1. Les Congolais veulent vous dire qu’ils sont, eux aussi, capables de voir la face cachée de l’iceberg. Lorsqu’il faut débattre au sujet de leur pays, ils veulent parler de causes et non seulement de symptômes.
Un exemple : dire que le premier ministre congolais a été assassiné au Congo n’empêche pas de se poser la question : comment ses dents se sont retrouvées dans la mer du Nord ?
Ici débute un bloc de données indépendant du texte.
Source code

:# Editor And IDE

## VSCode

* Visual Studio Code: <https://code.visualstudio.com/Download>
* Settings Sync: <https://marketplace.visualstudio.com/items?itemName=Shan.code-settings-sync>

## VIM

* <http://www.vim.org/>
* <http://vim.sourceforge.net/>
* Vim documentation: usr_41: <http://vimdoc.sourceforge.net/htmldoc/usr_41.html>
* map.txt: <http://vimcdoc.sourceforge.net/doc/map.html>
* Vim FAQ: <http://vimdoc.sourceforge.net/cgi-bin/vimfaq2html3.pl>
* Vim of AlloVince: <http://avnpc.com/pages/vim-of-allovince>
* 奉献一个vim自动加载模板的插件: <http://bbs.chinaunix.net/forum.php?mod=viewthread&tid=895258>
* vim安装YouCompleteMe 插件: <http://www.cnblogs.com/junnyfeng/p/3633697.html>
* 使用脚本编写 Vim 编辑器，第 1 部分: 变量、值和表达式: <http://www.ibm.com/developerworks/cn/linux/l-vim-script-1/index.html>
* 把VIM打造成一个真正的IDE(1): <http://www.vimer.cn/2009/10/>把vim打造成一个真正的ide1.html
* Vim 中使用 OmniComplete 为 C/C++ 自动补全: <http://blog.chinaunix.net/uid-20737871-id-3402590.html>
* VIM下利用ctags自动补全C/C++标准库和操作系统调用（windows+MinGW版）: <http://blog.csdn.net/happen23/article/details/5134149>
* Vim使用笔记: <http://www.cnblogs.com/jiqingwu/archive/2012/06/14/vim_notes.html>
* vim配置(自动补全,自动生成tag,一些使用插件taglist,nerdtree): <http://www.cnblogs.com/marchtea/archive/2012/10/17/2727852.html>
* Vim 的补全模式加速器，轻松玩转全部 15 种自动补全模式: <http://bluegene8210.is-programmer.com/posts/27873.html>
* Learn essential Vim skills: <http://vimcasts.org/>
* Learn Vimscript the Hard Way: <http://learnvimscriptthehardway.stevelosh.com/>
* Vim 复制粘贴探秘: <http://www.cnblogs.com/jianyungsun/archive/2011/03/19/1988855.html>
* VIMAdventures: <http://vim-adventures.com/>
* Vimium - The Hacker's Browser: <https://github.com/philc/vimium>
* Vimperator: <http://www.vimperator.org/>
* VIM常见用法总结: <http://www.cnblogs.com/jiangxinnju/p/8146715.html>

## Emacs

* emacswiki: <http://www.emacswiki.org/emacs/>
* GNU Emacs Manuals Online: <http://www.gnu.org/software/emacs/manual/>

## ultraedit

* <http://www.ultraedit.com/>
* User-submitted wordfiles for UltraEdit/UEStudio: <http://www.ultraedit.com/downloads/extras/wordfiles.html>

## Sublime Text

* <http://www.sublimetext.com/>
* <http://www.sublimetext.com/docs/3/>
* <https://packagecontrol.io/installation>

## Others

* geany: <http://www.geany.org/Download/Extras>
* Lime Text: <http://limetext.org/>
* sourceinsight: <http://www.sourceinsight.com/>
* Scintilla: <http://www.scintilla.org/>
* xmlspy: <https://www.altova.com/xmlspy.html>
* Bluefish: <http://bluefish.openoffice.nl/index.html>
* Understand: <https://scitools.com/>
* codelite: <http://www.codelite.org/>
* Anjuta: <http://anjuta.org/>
2) Les Congolais reprochent aux Occidentaux de n’avoir pas été neutres vis-à-vis de candidats aux élections au Congo. Cherchez bien dans vos souvenirs, Mr Michel, vous vous souviendrez d’une parole, d’un geste, d’une photo ou d’une attitude qui a pu peser, un tant soit peu, dans la balance en faveur de l’un ou l’autre candidat.
3) Vous étiez de bonne foi, vous avez été déçu dans vos attentes, vous n’êtes pas d’accord avec la révision de la constitution et les autres chipotages. Mais avez-vous tiré la leçon de l’histoire, Mr Michel ? Ne vous êtes-vous pas donné bonne conscience sous prétexte que vous avez fait un choix entre la peste et le choléra ? Et l’éthique dans tout cela ? N’en fallait-il pas un minimum ?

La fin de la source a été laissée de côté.